ACTIVITY => Reproduce the listing exactly and skip over any pictures.

---------- THE INPUT

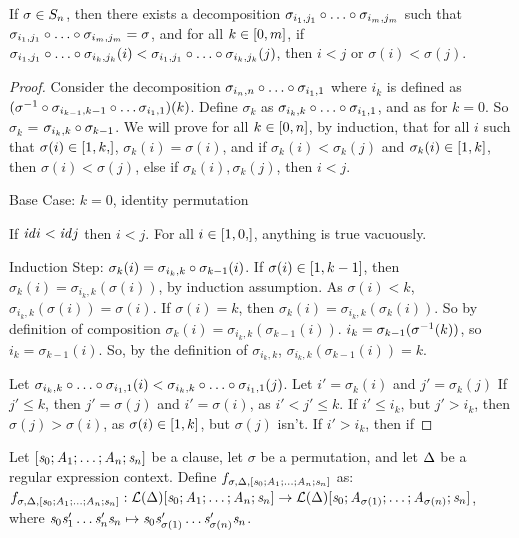 \begin{lemma}
If $\sigma\in S_{n}$, then there exists a decomposition
$\sigma_{i_1,j_1}\circ\ldots\circ\sigma_{i_m,j_m}$ such that
$\sigma_{i_1,j_1}\circ\ldots\circ\sigma_{i_m,j_m}=\sigma$,
and for all $k\in[0,m]$,
if $\sigma_{i_1,j_1}\circ\ldots\circ\sigma_{i_k,j_k}(i)<
\sigma_{i_1,j_1}\circ\ldots\circ\sigma_{i_k,j_k}(j)$,
then $i<j$ or $\sigma(i)<\sigma(j)$.
\begin{proof}
Consider the decomposition $\sigma_{i_n,n}\circ\ldots\circ\sigma_{i_1,1}$ where $i_k$ is defined as
$(\sigma^{-1}\circ\sigma_{i_{k-1},k-1}\circ\ldots\sigma_{i_1,1})(k)$.
Define $\sigma_k$ as $\sigma_{i_k,k}\circ\ldots\circ\sigma_{i_1,1}$, and as \Identity{} for $k=0$.
So $\sigma_k$ = $\sigma_{i_k,k}\circ\sigma_{k-1}$.
We will prove for all $k\in[0,n]$, by induction, that
for all $i$ such that $\sigma(i)\in\RangeIncInc{1,k}$, $\sigma_k(i)=\sigma(i)$,
and if
$\sigma_k(i)<\sigma_k(j)$
and $\sigma_k(i)\in[1,k]$, then $\sigma(i)<\sigma(j)$,
else if $\sigma_k(i),\sigma_k(j)$, then $i<j$.

Base Case: $k=0$, identity permutation

If $\mathit{id} i<\mathit{id} j$ then $i < j$.  For all $i\in\RangeIncInc{1,0}$, anything is true vacuously.

Induction Step:
$\sigma_k(i)=\sigma_{i_k,k}\circ\sigma_{k-1}(i)$.
If $\sigma(i)\in[1,k-1]$, then $\sigma_k(i)=\sigma_{i_k,k}(\sigma(i))$, by induction assumption.
As $\sigma(i)<k$, $\sigma_{i_k,k}(\sigma(i))=\sigma(i)$.
If $\sigma(i)=k$, then $\sigma_k(i)=\sigma_{i_k,k}(\sigma_k(i))$.
So by definition of composition $\sigma_k(i)=\sigma_{i_k,k}(\sigma_{k-1}(i))$.
$i_k=\sigma_{k-1}(\sigma^{-1}(k))$, so $i_k=\sigma_{k-1}(i)$.
So, by the definition of $\sigma_{i_k,k}$, $\sigma_{i_k,k}(\sigma_{k-1}(i))=k$.

Let $\sigma_{i_k,k}\circ\ldots\circ\sigma_{i_1,1}(i) < \sigma_{i_k,k}\circ\ldots\circ\sigma_{i_1,1}(j)$.
Let $i'=\sigma_k(i)$
and $j'=\sigma_k(j)$
If $j'\leq k$, then $j'=\sigma(j)$ and $i'=\sigma(i)$, as $i'<j'\leq k$.
If $i'\leq i_k$, but $j'>i_k$, then $\sigma(j)>\sigma(i)$, as $\sigma(i)\in[1,k]$,
but $\sigma(j)$ isn't.
If $i' > i_k$, then if 
\end{proof}
\end{lemma}

\begin{definition}
Let $[\mathit{s}_0;\mathit{A}_1;\ldots;\mathit{A}_n;\mathit{s}_n]$ be a clause, let $\sigma$ be a permutation, and let $\Delta$ be a regular expression context.
Define
$f_{\sigma,\Delta,[\mathit{s}_0;\mathit{A}_1;\ldots;\mathit{A}_n;\mathit{s}_n]}$ as:
$f_{\sigma,\Delta,[\mathit{s}_0;\mathit{A}_1;\ldots;\mathit{A}_n;\mathit{s}_n]}: \mathcal{L}(\Delta){[\mathit{s}_0;\mathit{A}_1;\ldots;\mathit{A}_n;\mathit{s}_n]}\rightarrow\mathcal{L}(\Delta){[\mathit{s}_0;\mathit{A}_{\sigma(1)};\ldots;\mathit{A}_{\sigma(n)};\mathit{s}_n]}$, where $\mathit{s}_0\mathit{s}_1'\ldots\mathit{s}_n'\mathit{s}_n\mapsto\mathit{s}_0\mathit{s}_{\sigma(1)}'\ldots\mathit{s}_{\sigma(n)}'\mathit{s}_n$.
\end{definition}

--------------------

EXERCISE SOLUTION =>
 \begin{lemma}
If $\sigma\in S_{n}$, then there exists a decomposition
$\sigma_{i_1,j_1}\circ\ldots\circ\sigma_{i_m,j_m}$ such that
$\sigma_{i_1,j_1}\circ\ldots\circ\sigma_{i_m,j_m}=\sigma$,
and for all $k\in[0,m]$,
if $\sigma_{i_1,j_1}\circ\ldots\circ\sigma_{i_k,j_k}(i)<
\sigma_{i_1,j_1}\circ\ldots\circ\sigma_{i_k,j_k}(j)$,
then $i<j$ or $\sigma(i)<\sigma(j)$.
\begin{proof}
Consider the decomposition $\sigma_{i_n,n}\circ\ldots\circ\sigma_{i_1,1}$ where $i_k$ is defined as
$(\sigma^{-1}\circ\sigma_{i_{k-1},k-1}\circ\ldots\sigma_{i_1,1})(k)$.
Define $\sigma_k$ as $\sigma_{i_k,k}\circ\ldots\circ\sigma_{i_1,1}$, and as \Identity{} for $k=0$.
So $\sigma_k$ = $\sigma_{i_k,k}\circ\sigma_{k-1}$.
We will prove for all $k\in[0,n]$, by induction, that
for all $i$ such that $\sigma(i)\in\RangeIncInc{1,k}$, $\sigma_k(i)=\sigma(i)$,
and if
$\sigma_k(i)<\sigma_k(j)$
and $\sigma_k(i)\in[1,k]$, then $\sigma(i)<\sigma(j)$,
else if $\sigma_k(i),\sigma_k(j)$, then $i<j$.

Base Case: $k=0$, identity permutation

If $\mathit{id} i<\mathit{id} j$ then $i < j$.  For all $i\in\RangeIncInc{1,0}$, anything is true vacuously.

Induction Step:
$\sigma_k(i)=\sigma_{i_k,k}\circ\sigma_{k-1}(i)$.
If $\sigma(i)\in[1,k-1]$, then $\sigma_k(i)=\sigma_{i_k,k}(\sigma(i))$, by induction assumption.
As $\sigma(i)<k$, $\sigma_{i_k,k}(\sigma(i))=\sigma(i)$.
If $\sigma(i)=k$, then $\sigma_k(i)=\sigma_{i_k,k}(\sigma_k(i))$.
So by definition of composition $\sigma_k(i)=\sigma_{i_k,k}(\sigma_{k-1}(i))$.
$i_k=\sigma_{k-1}(\sigma^{-1}(k))$, so $i_k=\sigma_{k-1}(i)$.
So, by the definition of $\sigma_{i_k,k}$, $\sigma_{i_k,k}(\sigma_{k-1}(i))=k$.

Let $\sigma_{i_k,k}\circ\ldots\circ\sigma_{i_1,1}(i) < \sigma_{i_k,k}\circ\ldots\circ\sigma_{i_1,1}(j)$.
Let $i'=\sigma_k(i)$
and $j'=\sigma_k(j)$
If $j'\leq k$, then $j'=\sigma(j)$ and $i'=\sigma(i)$, as $i'<j'\leq k$.
If $i'\leq i_k$, but $j'>i_k$, then $\sigma(j)>\sigma(i)$, as $\sigma(i)\in[1,k]$,
but $\sigma(j)$ isn't.
If $i' > i_k$, then if 
\end{proof}
\end{lemma}

\begin{definition}
Let $[\mathit{s}_0;\mathit{A}_1;\ldots;\mathit{A}_n;\mathit{s}_n]$ be a clause, let $\sigma$ be a permutation, and let $\Delta$ be a regular expression context.
Define
$f_{\sigma,\Delta,[\mathit{s}_0;\mathit{A}_1;\ldots;\mathit{A}_n;\mathit{s}_n]}$ as:
$f_{\sigma,\Delta,[\mathit{s}_0;\mathit{A}_1;\ldots;\mathit{A}_n;\mathit{s}_n]}: \mathcal{L}(\Delta){[\mathit{s}_0;\mathit{A}_1;\ldots;\mathit{A}_n;\mathit{s}_n]}\rightarrow\mathcal{L}(\Delta){[\mathit{s}_0;\mathit{A}_{\sigma(1)};\ldots;\mathit{A}_{\sigma(n)};\mathit{s}_n]}$, where $\mathit{s}_0\mathit{s}_1'\ldots\mathit{s}_n'\mathit{s}_n\mapsto\mathit{s}_0\mathit{s}_{\sigma(1)}'\ldots\mathit{s}_{\sigma(n)}'\mathit{s}_n$.
\end{definition}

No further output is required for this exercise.